During this StAfrica Start-up Week, Muhirwa presented Casual Payroll to potential investors and backers with the support of an ITU Smart Incubator partner, the Accra Digital Centre.

He also networked at other German start-up venues, including Investment and Structural Bank Rhineland-Palatinate (Investitions- und Strukturbank Rheinland-Pfalz) and STARTPLATZ incubator and accelerator in Cologne, with provided direct matchmaking meetings with German SMEs.

These fruitful interactions prompted the company’s decision to rebrand.

Afro-Centric aspirations

Having moved beyond simply securing payments for contract workers,Casual Payroll has now become Centric. The new name aims to reflect the start-up’s expanded activities, as well as its wider vision of supporting young African entrepreneurs by stimulating the labour market and connecting developers with potential employers.
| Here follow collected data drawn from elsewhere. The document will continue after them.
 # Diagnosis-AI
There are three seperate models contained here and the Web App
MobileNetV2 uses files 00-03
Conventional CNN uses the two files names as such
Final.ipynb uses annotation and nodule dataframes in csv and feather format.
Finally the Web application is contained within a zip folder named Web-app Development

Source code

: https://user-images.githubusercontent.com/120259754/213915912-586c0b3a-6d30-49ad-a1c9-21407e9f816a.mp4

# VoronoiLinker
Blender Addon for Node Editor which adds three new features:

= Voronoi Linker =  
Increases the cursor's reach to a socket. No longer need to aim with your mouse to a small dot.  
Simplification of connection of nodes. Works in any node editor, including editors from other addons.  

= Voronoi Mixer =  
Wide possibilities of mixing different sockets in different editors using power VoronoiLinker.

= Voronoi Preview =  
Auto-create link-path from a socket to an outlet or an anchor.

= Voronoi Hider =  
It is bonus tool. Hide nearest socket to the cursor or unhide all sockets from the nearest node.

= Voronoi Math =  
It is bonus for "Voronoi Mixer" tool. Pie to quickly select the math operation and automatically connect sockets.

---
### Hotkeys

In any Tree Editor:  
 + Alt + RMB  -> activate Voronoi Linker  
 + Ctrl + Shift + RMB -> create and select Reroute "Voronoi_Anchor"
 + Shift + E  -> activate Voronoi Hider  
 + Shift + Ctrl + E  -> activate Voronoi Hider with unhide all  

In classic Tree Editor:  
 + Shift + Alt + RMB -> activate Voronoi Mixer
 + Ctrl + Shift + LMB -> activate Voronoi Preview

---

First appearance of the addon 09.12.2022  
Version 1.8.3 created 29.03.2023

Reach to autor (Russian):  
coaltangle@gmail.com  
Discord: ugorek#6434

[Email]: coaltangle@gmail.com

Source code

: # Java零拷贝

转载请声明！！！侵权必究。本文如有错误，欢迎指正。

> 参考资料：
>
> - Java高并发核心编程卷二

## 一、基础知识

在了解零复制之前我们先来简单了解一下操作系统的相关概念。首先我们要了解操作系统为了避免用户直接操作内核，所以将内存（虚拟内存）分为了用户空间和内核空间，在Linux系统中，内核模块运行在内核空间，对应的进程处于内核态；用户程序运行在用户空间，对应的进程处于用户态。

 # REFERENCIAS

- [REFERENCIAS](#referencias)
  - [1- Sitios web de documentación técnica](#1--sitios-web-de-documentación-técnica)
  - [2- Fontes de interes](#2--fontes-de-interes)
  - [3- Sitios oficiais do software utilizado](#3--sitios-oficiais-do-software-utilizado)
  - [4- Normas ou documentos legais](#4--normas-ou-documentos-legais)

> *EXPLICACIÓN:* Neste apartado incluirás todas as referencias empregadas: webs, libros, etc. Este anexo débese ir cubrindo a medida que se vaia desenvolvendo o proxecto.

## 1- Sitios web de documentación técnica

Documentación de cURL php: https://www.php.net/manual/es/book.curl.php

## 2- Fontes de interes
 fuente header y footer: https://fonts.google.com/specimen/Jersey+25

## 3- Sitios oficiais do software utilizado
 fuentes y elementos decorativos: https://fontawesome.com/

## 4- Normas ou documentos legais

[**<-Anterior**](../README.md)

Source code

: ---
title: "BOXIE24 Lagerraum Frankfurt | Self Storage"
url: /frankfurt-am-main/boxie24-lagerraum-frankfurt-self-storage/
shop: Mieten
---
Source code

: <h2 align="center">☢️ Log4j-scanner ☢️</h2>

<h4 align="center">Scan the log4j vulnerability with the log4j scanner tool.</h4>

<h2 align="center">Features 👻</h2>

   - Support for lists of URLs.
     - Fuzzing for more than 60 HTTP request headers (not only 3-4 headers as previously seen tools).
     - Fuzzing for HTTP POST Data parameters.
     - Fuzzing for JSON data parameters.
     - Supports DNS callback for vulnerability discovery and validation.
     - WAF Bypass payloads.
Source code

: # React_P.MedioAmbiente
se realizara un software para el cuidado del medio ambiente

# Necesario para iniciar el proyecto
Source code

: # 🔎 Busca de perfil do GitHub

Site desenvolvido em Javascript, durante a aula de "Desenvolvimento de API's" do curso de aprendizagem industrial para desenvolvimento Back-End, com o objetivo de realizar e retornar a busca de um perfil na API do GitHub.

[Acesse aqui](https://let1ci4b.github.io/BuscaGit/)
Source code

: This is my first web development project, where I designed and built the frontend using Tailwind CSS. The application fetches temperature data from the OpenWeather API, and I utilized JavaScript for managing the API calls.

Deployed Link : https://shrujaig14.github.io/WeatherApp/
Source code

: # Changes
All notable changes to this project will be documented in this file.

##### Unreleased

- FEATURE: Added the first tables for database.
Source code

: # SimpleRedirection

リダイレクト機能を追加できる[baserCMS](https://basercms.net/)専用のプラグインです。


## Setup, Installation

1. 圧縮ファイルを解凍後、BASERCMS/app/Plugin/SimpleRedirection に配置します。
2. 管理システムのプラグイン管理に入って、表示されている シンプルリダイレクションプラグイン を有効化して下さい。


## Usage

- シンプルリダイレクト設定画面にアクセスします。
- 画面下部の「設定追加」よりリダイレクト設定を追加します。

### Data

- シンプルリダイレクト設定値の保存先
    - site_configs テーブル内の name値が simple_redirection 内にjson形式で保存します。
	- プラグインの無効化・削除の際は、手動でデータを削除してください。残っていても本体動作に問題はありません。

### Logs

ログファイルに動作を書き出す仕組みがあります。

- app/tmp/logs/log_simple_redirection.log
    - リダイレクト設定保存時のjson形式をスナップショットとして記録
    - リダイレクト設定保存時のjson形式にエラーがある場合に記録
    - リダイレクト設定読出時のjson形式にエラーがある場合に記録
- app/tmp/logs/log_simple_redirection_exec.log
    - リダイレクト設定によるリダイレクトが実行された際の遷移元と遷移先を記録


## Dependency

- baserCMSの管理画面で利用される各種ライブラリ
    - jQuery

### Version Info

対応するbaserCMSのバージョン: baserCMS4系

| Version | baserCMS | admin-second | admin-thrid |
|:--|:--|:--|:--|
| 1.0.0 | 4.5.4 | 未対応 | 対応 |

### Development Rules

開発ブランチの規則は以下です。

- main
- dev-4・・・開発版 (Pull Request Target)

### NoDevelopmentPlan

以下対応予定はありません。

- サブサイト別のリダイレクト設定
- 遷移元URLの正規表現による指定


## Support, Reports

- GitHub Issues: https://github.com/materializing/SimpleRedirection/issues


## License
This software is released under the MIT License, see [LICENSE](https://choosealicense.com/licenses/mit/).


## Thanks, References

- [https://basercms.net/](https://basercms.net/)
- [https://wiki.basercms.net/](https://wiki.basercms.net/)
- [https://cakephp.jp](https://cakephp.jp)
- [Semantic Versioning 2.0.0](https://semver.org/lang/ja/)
Simply put, Centric is striving to tackle unemployment in Africa, where “the pandemic has heightened the urgency of creating more decent work” and “signalled the need to rethink macroeconomic and sectoral policies in order to realign them with employment creation,” according to the latest World Employment and Social Outlook report from the International Labour Organization.

The company’s founders are set on continued expansion – without forgetting their journey.

“None of this would have been possible without the support of the ITU Smart Incubator Programme,” notes Muhirwa. “It was a life-changing experience.”